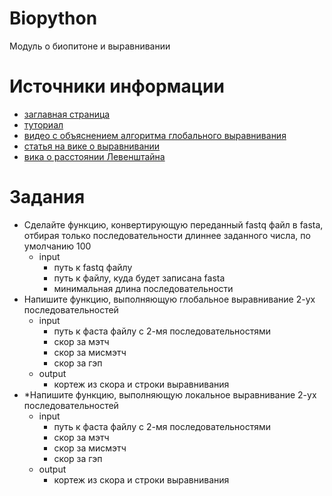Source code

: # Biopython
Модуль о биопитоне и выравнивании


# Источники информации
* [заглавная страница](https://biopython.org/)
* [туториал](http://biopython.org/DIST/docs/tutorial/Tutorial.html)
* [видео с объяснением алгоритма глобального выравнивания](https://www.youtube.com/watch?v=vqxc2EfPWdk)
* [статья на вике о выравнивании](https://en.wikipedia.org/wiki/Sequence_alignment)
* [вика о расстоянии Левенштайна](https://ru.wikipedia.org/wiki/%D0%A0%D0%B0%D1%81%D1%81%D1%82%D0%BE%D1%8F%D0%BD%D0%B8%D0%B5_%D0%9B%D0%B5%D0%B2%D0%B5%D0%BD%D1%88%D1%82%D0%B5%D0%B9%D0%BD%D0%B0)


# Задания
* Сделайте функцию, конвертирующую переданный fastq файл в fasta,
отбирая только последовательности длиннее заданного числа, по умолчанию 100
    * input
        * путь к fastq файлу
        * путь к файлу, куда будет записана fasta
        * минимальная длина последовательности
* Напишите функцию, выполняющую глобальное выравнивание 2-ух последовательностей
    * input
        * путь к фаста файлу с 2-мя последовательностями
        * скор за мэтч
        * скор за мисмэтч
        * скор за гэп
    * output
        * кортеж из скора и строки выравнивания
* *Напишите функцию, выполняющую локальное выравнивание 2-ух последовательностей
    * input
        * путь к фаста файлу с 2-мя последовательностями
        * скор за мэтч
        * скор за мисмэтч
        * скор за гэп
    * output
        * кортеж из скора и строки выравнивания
+++++
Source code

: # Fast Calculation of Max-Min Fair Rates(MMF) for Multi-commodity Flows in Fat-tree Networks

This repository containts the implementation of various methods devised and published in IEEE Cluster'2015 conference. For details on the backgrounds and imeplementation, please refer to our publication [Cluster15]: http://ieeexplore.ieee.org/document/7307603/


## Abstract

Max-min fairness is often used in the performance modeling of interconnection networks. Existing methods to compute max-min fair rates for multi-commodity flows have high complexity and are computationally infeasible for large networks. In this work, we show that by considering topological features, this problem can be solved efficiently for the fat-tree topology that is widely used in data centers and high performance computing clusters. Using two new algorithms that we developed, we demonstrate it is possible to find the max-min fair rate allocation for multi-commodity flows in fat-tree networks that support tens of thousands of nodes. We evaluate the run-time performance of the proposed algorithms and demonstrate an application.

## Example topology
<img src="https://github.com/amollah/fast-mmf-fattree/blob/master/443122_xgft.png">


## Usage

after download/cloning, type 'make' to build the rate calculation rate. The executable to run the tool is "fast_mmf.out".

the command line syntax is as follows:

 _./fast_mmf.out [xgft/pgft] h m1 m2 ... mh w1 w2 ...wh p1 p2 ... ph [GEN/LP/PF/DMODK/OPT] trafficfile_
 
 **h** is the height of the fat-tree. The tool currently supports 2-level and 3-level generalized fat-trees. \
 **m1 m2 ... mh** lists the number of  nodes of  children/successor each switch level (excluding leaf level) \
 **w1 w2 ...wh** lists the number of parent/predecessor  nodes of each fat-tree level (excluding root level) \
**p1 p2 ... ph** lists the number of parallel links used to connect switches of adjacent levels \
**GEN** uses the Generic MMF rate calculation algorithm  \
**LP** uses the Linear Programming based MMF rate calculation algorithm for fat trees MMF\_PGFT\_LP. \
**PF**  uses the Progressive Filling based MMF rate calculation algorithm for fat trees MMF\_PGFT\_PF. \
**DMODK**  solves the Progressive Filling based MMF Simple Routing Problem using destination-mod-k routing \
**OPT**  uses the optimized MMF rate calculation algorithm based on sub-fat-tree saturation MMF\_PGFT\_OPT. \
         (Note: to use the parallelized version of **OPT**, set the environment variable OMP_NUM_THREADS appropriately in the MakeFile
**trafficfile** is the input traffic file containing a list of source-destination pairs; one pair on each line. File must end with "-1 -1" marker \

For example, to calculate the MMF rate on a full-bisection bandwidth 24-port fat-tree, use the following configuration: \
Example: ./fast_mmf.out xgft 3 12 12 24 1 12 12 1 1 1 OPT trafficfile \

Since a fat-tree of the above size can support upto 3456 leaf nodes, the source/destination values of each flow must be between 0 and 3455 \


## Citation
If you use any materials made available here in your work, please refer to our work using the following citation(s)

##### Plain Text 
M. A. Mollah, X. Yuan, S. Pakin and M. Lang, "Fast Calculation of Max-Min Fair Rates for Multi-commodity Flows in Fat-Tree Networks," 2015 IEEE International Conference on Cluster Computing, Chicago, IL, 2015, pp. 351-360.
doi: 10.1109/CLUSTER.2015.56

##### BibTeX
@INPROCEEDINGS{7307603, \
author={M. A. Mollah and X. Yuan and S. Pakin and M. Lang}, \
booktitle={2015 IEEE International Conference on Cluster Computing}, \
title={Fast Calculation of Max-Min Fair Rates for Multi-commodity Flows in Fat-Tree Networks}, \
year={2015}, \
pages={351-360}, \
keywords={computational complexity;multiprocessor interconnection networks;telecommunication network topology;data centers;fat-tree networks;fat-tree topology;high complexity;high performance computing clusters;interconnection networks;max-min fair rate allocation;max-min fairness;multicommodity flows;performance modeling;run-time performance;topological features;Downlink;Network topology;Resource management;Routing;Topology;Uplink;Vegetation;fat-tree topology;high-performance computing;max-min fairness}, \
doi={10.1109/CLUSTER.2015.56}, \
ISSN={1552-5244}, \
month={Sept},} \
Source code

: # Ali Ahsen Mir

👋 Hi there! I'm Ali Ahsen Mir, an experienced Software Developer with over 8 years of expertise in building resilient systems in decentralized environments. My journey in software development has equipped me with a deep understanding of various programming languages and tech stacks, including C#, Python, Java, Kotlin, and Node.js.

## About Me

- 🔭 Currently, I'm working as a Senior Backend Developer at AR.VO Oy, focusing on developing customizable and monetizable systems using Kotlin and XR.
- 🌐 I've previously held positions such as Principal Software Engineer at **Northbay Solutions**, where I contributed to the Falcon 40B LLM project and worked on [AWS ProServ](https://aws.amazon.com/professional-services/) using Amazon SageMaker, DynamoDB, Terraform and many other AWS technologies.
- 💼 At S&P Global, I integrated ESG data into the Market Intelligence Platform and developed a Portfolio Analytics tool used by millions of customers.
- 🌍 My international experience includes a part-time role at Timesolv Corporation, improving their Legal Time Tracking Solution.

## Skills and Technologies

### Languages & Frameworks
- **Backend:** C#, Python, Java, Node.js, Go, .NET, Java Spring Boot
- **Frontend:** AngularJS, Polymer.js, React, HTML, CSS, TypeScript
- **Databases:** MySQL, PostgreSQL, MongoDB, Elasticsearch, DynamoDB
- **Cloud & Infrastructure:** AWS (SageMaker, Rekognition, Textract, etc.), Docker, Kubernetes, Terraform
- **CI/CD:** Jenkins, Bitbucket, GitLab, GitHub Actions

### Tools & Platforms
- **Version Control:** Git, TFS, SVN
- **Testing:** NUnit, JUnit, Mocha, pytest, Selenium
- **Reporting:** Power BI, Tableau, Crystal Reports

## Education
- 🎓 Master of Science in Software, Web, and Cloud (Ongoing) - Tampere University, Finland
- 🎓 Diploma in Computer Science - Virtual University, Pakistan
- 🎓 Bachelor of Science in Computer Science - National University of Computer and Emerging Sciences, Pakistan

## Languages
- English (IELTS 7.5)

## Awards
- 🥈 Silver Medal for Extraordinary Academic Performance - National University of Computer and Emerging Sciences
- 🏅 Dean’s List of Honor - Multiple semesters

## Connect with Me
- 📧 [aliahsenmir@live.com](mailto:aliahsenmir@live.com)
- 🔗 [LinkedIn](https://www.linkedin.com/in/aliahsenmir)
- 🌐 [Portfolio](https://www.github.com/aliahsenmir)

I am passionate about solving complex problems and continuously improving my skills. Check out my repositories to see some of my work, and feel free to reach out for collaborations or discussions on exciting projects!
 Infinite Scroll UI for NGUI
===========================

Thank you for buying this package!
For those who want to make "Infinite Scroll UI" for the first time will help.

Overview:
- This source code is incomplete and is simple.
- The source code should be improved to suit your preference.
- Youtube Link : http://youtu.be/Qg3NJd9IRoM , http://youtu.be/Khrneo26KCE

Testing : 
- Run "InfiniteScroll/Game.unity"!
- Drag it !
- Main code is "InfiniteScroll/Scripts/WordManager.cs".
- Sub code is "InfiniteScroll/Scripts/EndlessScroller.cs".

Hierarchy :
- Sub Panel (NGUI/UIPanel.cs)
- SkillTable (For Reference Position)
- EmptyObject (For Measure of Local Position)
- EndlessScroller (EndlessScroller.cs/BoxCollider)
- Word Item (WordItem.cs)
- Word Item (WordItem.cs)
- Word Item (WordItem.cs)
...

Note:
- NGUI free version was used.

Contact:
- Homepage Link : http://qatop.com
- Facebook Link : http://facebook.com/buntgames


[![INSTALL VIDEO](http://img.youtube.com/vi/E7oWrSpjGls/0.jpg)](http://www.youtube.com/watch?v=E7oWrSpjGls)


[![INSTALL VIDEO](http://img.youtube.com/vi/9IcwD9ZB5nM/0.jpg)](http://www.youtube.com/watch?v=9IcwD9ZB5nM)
+++++
Send back an exact copy of only the lines from the line with "- **Version Control:** Git, TFS, SVN" up to and including the line with "- 🎓 Master of" in the data above.

- **Version Control:** Git, TFS, SVN
- **Testing:** NUnit, JUnit, Mocha, pytest, Selenium
- **Reporting:** Power BI, Tableau, Crystal Reports

## Education
- 🎓 Master of Science in Software, Web, and Cloud (Ongoing) - Tampere University, Finland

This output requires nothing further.